Gelukkig gaat Hadders nog wel door en staan er zelfs al twee platen in de steigers, heb ik begrepen, en kwam er ook nog een mooi afscheidsalbum uit van Bert Hadders en de Nozems, getiteld Tjeu, wat in de streektaol van Hadders zoveel betekent als adieu. Negentien nummers, die zijn uitgebracht onder verschillende namen – als Bert Hadders en de Nozems uiteraard, maar ook als Bert Hadders en Consorten, of Bert Hadders en de Swinders.

Mooie liedjes, en zeker geen bak met restjes die geen naam mogen hebben. Elvis, Keuning van de Bunermond bijvoorbeeld is een fraai portret van een zeer fout kereltje, zoals we ze allemaal wel kennen.
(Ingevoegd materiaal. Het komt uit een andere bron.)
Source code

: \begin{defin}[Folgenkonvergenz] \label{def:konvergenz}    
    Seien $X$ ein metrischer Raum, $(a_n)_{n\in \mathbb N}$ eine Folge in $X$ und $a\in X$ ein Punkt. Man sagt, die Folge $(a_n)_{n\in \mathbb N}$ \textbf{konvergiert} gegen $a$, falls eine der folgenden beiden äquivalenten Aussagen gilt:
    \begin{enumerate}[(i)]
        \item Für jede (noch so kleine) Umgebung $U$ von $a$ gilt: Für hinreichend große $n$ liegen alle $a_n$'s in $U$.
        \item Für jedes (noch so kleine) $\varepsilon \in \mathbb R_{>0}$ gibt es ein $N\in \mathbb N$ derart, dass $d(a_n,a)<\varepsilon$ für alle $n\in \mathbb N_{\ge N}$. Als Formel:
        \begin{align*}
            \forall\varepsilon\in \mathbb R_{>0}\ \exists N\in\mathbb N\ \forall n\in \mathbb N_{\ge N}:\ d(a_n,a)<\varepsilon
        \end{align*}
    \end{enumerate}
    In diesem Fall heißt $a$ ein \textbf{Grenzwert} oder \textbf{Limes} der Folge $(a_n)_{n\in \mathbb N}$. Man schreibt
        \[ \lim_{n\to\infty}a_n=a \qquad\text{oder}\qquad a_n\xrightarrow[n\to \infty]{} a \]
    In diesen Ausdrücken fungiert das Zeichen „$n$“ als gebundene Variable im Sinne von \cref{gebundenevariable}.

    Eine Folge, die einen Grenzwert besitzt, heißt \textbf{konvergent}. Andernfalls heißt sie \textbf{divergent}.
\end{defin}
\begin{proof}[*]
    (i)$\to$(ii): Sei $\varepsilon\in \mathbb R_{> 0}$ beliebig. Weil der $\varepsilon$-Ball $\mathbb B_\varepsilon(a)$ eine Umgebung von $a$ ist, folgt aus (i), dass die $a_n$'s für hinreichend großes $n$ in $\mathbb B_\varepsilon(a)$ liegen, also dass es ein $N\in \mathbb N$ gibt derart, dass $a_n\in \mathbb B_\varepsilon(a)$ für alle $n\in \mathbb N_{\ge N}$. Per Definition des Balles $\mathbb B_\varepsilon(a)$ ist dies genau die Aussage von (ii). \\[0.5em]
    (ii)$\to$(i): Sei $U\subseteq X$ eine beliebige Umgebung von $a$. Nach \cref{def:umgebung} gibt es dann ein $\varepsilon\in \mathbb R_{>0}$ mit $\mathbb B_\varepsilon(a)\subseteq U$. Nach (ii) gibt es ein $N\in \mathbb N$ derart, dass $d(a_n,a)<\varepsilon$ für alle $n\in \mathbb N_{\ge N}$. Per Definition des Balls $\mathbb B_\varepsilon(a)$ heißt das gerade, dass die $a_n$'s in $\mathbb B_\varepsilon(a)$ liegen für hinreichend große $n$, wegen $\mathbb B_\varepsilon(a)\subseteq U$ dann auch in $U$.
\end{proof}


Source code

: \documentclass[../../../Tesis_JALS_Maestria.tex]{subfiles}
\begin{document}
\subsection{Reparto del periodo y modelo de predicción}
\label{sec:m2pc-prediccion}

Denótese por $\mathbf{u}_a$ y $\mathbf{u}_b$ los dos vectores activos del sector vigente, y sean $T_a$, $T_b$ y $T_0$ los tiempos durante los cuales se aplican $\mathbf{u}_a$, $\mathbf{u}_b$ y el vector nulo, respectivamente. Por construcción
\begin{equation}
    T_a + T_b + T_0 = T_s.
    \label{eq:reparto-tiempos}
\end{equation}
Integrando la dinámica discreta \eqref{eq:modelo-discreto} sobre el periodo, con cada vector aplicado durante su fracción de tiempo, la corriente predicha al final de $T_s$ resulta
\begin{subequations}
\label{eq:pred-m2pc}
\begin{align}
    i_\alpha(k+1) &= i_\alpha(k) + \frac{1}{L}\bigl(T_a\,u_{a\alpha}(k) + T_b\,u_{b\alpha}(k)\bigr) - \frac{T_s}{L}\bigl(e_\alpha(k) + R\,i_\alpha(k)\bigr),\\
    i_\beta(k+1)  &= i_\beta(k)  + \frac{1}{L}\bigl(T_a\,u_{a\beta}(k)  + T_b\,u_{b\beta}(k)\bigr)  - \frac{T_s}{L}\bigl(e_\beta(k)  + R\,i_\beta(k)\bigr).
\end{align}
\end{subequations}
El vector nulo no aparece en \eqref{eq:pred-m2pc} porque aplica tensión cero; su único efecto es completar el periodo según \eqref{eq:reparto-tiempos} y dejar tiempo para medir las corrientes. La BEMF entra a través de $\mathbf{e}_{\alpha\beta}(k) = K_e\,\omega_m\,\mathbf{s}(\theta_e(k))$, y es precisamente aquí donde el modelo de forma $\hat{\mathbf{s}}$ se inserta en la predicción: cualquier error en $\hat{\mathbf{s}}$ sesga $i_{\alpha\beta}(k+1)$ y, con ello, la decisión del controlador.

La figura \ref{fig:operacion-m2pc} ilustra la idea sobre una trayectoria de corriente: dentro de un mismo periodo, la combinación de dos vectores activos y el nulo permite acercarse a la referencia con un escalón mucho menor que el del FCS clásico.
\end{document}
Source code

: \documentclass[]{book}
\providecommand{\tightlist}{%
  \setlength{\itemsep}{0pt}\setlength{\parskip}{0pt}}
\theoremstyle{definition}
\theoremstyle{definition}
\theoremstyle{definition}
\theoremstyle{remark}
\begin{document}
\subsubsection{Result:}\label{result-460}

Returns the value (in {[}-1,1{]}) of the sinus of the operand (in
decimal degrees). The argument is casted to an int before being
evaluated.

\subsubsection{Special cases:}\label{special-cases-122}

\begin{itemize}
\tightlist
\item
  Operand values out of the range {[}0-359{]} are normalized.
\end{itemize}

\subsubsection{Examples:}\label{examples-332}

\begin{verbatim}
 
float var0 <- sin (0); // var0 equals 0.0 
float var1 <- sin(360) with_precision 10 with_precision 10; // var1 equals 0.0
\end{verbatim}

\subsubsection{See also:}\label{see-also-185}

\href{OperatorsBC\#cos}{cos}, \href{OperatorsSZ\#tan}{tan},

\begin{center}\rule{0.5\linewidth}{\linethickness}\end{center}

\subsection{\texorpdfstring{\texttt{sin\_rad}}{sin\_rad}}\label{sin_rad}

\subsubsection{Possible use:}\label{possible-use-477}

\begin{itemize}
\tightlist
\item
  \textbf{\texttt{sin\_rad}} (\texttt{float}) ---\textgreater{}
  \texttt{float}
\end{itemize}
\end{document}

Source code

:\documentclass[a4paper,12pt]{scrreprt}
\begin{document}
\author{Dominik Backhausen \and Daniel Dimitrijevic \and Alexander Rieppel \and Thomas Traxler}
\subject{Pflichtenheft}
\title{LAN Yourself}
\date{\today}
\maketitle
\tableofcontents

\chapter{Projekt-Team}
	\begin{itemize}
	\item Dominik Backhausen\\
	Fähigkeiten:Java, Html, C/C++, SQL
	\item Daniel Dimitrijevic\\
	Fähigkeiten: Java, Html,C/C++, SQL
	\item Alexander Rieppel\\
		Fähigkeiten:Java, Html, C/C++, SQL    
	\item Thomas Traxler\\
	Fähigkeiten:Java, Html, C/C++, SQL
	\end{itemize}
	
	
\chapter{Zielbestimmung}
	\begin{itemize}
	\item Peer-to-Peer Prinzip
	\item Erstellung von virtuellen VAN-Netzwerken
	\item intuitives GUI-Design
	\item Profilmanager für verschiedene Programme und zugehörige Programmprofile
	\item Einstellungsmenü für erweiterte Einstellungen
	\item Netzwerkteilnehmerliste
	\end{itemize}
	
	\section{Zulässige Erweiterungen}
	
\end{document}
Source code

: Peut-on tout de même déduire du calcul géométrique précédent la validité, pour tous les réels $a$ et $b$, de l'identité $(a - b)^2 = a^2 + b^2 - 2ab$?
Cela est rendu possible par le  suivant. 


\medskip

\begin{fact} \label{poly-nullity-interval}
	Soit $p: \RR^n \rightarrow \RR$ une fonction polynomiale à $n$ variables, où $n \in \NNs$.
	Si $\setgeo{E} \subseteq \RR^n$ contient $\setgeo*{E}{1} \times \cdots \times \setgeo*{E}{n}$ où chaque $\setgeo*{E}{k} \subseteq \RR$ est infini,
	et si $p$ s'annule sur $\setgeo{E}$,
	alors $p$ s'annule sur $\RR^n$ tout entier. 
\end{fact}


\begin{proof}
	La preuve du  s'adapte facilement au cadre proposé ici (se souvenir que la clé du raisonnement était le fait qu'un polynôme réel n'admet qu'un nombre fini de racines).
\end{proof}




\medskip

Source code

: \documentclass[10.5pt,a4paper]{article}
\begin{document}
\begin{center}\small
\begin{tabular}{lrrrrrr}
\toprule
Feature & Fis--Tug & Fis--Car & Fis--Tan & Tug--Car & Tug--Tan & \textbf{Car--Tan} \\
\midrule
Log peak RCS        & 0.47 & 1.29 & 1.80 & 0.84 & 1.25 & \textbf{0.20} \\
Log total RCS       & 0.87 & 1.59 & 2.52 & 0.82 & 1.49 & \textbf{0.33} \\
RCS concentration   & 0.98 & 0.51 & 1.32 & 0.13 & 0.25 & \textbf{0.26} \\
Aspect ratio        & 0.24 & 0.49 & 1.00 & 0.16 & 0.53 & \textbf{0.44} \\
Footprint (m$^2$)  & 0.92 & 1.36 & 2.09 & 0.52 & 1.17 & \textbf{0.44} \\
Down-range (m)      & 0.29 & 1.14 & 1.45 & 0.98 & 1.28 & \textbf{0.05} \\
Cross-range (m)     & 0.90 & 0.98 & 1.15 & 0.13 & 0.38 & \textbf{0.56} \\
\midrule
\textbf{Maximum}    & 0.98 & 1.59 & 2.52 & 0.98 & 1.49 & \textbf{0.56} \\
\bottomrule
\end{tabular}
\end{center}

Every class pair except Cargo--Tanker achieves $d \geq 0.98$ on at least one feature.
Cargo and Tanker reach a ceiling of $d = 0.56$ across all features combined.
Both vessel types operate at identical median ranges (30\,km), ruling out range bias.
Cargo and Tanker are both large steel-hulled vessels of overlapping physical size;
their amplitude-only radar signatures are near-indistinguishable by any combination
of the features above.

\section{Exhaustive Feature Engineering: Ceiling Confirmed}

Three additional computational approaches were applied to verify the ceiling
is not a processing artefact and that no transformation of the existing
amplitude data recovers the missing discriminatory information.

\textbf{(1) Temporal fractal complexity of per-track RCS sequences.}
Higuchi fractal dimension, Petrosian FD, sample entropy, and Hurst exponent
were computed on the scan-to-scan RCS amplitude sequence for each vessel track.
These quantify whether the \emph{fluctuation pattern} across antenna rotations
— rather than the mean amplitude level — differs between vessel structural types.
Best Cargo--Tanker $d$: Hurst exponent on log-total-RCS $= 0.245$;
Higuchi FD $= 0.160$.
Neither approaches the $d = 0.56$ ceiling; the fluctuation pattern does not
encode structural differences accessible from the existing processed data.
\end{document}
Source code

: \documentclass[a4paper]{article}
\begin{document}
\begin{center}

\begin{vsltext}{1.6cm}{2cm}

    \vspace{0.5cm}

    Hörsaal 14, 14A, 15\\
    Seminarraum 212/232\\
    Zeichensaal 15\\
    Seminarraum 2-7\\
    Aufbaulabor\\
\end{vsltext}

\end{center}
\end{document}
Of Slietoazie Aan ’t Benul, de aandoenlijke ode aan zijn dementerende moeder. Hadders heeft oog voor mensen, en weet in zijn liedjes vaak in een paar minuten een machtig mooi portret van iemand te schetsen. Daar zal hij ongetwijfeld mee doorgaan, maar ik ben toch al vast weer heel blij met deze afscheids-cd van Bert Hadders en de Nozems, met negentien nummers uit twaalf jaar, van 2006 tot en met 2018.